Menneville followed him, whilst the salutations of the auxiliaries were
mingled with the sweet sound of the money clinking in their pockets.
"Menneville," said D'Artagnan, when they were once in the street, "you
were not my dupe; beware of being so. You did not appear to have any
fear of the gibbets of Monk, or the Bastile of his majesty, King Louis
XIV., but you will do me the favor of being afraid of me. Then listen;
at the smallest word that shall escape you, I will kill you as I would a
fowl. I have absolution from our holy father, the pope, in my pocket."
"I assure you I know absolutely nothing, my dear M. d'Artagnan, and that
your words have all been to me so many articles of faith."
"I was quite sure you were an intelligent fellow," said the musketeer;
"I have tried you for a length of time. These fifty crowns which I give
you above the rest will prove the esteem I have for you. Take them."
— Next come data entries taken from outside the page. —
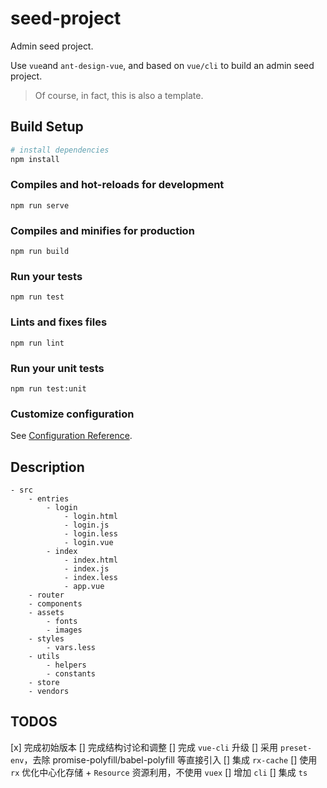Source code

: # seed-project

Admin seed project.

Use `vue`and `ant-design-vue`, and based on `vue/cli` to build an admin seed project.

> Of course, in fact, this is also a template.

## Build Setup

``` bash
# install dependencies
npm install
```

### Compiles and hot-reloads for development
```
npm run serve
```

### Compiles and minifies for production
```
npm run build
```

### Run your tests
```
npm run test
```

### Lints and fixes files
```
npm run lint
```

### Run your unit tests
```
npm run test:unit
```

### Customize configuration
See [Configuration Reference](https://cli.vuejs.org/config/).

## Description

```
- src
	- entries
		- login
			- login.html
			- login.js
			- login.less
			- login.vue
		- index
			- index.html
			- index.js
			- index.less
			- app.vue
	- router
	- components
	- assets
		- fonts
		- images
	- styles
		- vars.less
	- utils
		- helpers
		- constants
	- store
	- vendors
```

## TODOS

[x] 完成初始版本
[] 完成结构讨论和调整
[] 完成 `vue-cli` 升级
[] 采用 `preset-env`，去除 promise-polyfill/babel-polyfill 等直接引入
[] 集成 `rx-cache`
[] 使用 `rx` 优化中心化存储 + `Resource` 资源利用，不使用 `vuex`
[] 增加 `cli`
[] 集成 `ts`
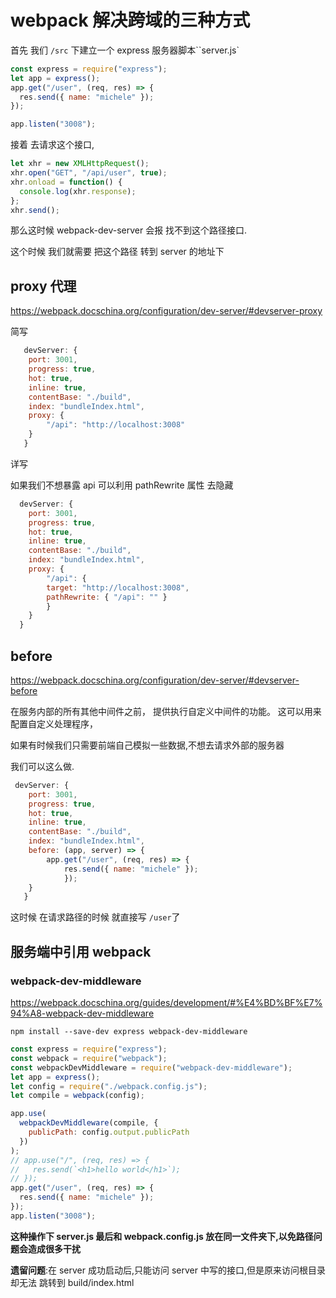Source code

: # webpack 解决跨域的三种方式

首先 我们 `/src` 下建立一个 express 服务器脚本``server.js`

```javascript
const express = require("express");
let app = express();
app.get("/user", (req, res) => {
  res.send({ name: "michele" });
});

app.listen("3008");
```

接着 去请求这个接口,

```javascript
let xhr = new XMLHttpRequest();
xhr.open("GET", "/api/user", true);
xhr.onload = function() {
  console.log(xhr.response);
};
xhr.send();
```

那么这时候 webpack-dev-server 会报 找不到这个路径接口.

这个时候 我们就需要 把这个路径 转到 server 的地址下

## proxy 代理

https://webpack.docschina.org/configuration/dev-server/#devserver-proxy

简写

```javascript
   devServer: {
    port: 3001,
    progress: true,
    hot: true,
    inline: true,
    contentBase: "./build",
    index: "bundleIndex.html",
    proxy: {
        "/api": "http://localhost:3008"
    }
   }
```

详写

如果我们不想暴露 api 可以利用 pathRewrite 属性 去隐藏

```javascript
  devServer: {
    port: 3001,
    progress: true,
    hot: true,
    inline: true,
    contentBase: "./build",
    index: "bundleIndex.html",
    proxy: {
        "/api": {
        target: "http://localhost:3008",
        pathRewrite: { "/api": "" }
        }
    }
  }
```

## before

https://webpack.docschina.org/configuration/dev-server/#devserver-before

在服务内部的所有其他中间件之前， 提供执行自定义中间件的功能。 这可以用来配置自定义处理程序，

如果有时候我们只需要前端自己模拟一些数据,不想去请求外部的服务器

我们可以这么做.

```javascript
 devServer: {
    port: 3001,
    progress: true,
    hot: true,
    inline: true,
    contentBase: "./build",
    index: "bundleIndex.html",
    before: (app, server) => {
        app.get("/user", (req, res) => {
            res.send({ name: "michele" });
            });
    }
   }
```

这时候 在请求路径的时候 就直接写 `/user`了

## 服务端中引用 webpack

### webpack-dev-middleware

https://webpack.docschina.org/guides/development/#%E4%BD%BF%E7%94%A8-webpack-dev-middleware

`npm install --save-dev express webpack-dev-middleware`

```javascript
const express = require("express");
const webpack = require("webpack");
const webpackDevMiddleware = require("webpack-dev-middleware");
let app = express();
let config = require("./webpack.config.js");
let compile = webpack(config);

app.use(
  webpackDevMiddleware(compile, {
    publicPath: config.output.publicPath
  })
);
// app.use("/", (req, res) => {
//   res.send(`<h1>hello world</h1>`);
// });
app.get("/user", (req, res) => {
  res.send({ name: "michele" });
});
app.listen("3008");
```

**这种操作下 server.js 最后和 webpack.config.js 放在同一文件夹下,以免路径问题会造成很多干扰**

**遗留问题**:在 server 成功启动后,只能访问 server 中写的接口,但是原来访问根目录 却无法 跳转到 build/index.html
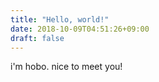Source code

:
 ```yaml
---
title: "Hello, world!"
date: 2018-10-09T04:51:26+09:00
draft: false
---
```


i'm hobo. nice to meet you!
"Thanks, Monsieur d'Artagnan," said Menneville.
"With that sum you can really become an honest man," replied D'Artagnan,
in the most serious tone possible. "It would be disgraceful for a mind
like yours, and a name you no longer dare to bear, to sink forever under
the rust of an evil life. Become a gallant man, Menneville, and live for
a year upon those hundred gold crowns: it is a good provision; twice
the pay of a high officer. In a year come to me, and, Mordioux! I will
make something of you."
Menneville swore, as his comrades had sworn, that he would be as silent
as the grave. And yet some one must have spoken; and as, certainly, it
was not one of the nine companions, and quite as certainly, it was
not Menneville, it must have been D'Artagnan, who, in his quality of a
Gascon, had his tongue very near to his lips. For, in short, if it were
not he, who could it be? And how can it be explained that the secret of
the deal coffer pierced with holes should come to our knowledge, and
in so complete a fashion that we have, as has been seen, related the
history of it in all its most minute details; details which, besides,
throw a light as new as unexpected upon all that portion of the history
of England which has been left, up to the present day, completely in
darkness by the historian of our neighbors?